▸ **Task goal**:
Select every line below containing the word "specify".

Data records:
=====

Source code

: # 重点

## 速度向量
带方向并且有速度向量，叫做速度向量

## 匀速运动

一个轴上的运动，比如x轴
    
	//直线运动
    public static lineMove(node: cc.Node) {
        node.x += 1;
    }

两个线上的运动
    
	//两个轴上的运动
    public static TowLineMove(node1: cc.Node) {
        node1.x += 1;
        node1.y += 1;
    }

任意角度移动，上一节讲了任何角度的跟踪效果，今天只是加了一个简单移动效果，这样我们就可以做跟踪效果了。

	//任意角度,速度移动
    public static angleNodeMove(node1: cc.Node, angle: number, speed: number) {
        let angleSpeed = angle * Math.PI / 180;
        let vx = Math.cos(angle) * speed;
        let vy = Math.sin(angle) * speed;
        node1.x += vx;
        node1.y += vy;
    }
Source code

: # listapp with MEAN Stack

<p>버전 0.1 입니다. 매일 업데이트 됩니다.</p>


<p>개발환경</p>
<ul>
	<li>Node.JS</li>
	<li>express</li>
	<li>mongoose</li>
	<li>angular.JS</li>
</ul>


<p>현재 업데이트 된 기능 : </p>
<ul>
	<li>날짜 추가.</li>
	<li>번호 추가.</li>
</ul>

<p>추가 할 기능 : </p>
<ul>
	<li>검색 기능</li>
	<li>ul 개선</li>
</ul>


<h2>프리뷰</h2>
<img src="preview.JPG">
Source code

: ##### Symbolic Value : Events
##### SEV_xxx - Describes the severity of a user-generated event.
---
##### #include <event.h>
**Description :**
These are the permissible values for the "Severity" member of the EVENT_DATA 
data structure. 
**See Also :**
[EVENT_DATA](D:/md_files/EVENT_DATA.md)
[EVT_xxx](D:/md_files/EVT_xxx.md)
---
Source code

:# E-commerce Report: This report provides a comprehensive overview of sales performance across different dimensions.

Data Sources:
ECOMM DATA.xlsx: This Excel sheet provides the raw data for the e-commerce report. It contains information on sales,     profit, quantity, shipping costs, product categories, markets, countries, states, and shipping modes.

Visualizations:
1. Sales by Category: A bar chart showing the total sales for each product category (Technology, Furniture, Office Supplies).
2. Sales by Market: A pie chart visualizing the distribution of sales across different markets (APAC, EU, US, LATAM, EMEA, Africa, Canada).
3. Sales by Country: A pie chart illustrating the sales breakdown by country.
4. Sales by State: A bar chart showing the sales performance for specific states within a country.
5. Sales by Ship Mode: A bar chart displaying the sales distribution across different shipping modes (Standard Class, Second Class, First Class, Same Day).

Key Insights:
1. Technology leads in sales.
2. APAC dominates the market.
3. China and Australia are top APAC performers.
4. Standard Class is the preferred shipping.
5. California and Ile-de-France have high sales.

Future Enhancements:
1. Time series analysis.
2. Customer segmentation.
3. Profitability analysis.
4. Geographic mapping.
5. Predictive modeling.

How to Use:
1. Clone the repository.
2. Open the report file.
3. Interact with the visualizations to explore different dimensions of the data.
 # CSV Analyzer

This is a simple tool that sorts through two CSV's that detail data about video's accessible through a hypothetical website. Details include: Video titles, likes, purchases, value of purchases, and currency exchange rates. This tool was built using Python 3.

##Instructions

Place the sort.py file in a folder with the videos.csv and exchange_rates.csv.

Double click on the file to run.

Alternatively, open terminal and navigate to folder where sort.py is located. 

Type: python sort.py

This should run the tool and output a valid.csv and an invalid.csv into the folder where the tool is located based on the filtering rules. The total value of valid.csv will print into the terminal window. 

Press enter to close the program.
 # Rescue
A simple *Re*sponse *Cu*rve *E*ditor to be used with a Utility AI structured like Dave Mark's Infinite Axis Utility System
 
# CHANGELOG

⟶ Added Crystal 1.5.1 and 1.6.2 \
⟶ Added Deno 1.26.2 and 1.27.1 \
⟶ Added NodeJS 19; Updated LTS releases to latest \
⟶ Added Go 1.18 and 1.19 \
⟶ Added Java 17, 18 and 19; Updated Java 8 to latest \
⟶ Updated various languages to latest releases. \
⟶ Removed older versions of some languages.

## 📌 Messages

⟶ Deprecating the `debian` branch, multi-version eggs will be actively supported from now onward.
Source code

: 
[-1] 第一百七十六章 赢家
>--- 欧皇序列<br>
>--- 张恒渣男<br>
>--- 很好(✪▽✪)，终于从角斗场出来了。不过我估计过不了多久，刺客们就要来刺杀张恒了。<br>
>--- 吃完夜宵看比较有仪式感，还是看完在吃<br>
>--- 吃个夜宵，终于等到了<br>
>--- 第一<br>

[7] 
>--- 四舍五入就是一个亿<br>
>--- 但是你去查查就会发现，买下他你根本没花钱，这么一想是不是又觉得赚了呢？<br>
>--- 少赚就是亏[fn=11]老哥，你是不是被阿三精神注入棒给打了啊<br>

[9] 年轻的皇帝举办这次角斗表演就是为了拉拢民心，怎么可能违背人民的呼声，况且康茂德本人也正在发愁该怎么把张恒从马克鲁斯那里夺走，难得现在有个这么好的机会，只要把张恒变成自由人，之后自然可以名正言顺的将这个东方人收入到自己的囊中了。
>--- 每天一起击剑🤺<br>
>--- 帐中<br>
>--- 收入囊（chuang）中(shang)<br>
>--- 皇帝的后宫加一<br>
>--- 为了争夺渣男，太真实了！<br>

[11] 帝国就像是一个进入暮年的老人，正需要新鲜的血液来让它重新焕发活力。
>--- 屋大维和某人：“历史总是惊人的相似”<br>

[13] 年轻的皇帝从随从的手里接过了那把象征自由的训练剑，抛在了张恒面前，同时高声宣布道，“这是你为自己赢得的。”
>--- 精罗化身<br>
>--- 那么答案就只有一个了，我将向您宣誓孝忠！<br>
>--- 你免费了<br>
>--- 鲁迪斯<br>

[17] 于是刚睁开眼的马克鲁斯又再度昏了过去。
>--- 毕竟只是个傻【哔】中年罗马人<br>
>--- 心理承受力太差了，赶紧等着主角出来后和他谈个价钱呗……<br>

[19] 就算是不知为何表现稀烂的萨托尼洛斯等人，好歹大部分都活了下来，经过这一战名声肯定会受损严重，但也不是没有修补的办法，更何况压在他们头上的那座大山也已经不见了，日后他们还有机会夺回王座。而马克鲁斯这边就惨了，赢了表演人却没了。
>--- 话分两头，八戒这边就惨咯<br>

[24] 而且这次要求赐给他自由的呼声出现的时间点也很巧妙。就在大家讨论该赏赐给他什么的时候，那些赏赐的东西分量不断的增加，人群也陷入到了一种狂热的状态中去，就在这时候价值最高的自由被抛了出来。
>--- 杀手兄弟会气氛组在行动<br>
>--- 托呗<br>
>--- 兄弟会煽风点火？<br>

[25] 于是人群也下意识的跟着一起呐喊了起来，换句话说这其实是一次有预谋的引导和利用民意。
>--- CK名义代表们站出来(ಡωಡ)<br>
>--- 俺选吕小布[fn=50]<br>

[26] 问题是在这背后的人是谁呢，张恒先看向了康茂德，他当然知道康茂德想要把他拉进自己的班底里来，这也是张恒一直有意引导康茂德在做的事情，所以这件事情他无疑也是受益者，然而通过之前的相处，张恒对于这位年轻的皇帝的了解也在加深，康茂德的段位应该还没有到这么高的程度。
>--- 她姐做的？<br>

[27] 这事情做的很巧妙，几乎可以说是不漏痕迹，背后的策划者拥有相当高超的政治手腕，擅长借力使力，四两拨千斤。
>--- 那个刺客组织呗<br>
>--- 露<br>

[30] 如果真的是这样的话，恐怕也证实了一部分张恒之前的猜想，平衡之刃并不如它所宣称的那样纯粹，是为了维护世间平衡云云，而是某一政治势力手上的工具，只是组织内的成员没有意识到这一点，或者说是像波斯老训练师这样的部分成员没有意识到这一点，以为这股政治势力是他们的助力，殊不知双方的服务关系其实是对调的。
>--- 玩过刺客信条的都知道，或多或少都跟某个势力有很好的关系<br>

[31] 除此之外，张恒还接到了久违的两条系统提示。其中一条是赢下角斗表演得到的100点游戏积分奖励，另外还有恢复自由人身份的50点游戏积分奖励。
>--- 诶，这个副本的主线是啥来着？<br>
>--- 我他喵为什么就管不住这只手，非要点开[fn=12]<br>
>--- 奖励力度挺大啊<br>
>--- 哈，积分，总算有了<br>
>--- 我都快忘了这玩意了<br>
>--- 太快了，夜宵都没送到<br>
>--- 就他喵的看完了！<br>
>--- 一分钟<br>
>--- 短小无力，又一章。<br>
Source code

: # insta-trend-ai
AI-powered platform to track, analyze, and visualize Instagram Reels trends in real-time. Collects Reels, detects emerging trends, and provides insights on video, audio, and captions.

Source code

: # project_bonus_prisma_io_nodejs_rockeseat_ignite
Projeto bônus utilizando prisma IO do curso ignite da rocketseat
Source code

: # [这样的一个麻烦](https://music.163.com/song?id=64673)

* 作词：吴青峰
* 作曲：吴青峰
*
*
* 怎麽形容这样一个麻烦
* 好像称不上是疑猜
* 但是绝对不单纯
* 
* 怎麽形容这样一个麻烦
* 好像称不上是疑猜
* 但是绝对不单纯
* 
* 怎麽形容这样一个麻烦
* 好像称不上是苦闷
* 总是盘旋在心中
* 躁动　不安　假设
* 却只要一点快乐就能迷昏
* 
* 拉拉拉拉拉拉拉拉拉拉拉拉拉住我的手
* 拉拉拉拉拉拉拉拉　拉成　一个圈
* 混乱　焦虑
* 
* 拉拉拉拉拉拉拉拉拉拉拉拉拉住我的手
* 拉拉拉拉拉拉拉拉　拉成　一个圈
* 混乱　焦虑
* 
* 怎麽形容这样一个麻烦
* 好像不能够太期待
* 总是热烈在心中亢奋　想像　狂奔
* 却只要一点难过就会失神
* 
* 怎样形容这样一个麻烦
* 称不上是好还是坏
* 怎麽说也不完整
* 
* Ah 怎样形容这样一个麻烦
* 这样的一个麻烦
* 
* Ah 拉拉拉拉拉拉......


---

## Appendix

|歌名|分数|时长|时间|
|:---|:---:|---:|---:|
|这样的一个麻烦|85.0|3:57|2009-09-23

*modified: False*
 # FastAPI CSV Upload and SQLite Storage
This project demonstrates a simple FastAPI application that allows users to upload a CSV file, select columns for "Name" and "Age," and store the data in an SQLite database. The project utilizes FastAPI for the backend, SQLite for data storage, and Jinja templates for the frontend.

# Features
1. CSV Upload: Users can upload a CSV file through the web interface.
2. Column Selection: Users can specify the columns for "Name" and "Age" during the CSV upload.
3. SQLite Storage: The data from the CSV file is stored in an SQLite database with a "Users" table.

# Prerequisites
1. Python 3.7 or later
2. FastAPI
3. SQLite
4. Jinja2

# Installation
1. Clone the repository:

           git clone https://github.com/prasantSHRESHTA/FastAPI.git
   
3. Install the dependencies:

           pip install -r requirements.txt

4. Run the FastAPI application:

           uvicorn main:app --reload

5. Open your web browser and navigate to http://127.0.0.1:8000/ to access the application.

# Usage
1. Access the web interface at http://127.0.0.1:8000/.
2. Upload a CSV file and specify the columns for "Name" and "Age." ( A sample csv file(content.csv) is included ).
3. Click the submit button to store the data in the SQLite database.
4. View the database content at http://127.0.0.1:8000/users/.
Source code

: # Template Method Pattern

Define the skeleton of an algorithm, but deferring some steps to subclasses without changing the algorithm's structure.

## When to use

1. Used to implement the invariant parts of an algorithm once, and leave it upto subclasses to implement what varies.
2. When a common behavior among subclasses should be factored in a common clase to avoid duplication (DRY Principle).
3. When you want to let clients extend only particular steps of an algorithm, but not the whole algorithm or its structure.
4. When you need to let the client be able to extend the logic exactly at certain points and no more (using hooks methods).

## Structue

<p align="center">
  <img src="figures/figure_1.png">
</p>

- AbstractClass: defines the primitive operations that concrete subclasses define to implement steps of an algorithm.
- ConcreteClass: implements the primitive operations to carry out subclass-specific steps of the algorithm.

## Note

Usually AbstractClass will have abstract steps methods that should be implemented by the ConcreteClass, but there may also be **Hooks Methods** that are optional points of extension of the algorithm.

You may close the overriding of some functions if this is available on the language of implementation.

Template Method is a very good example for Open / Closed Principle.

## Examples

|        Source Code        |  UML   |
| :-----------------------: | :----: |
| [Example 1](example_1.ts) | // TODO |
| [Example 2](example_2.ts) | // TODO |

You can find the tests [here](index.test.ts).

=====

▸ **Completed task**:
2. Column Selection: Users can specify the columns for "Name" and "Age" during the CSV upload.
2. Upload a CSV file and specify the columns for "Name" and "Age." ( A sample csv file(content.csv) is included ).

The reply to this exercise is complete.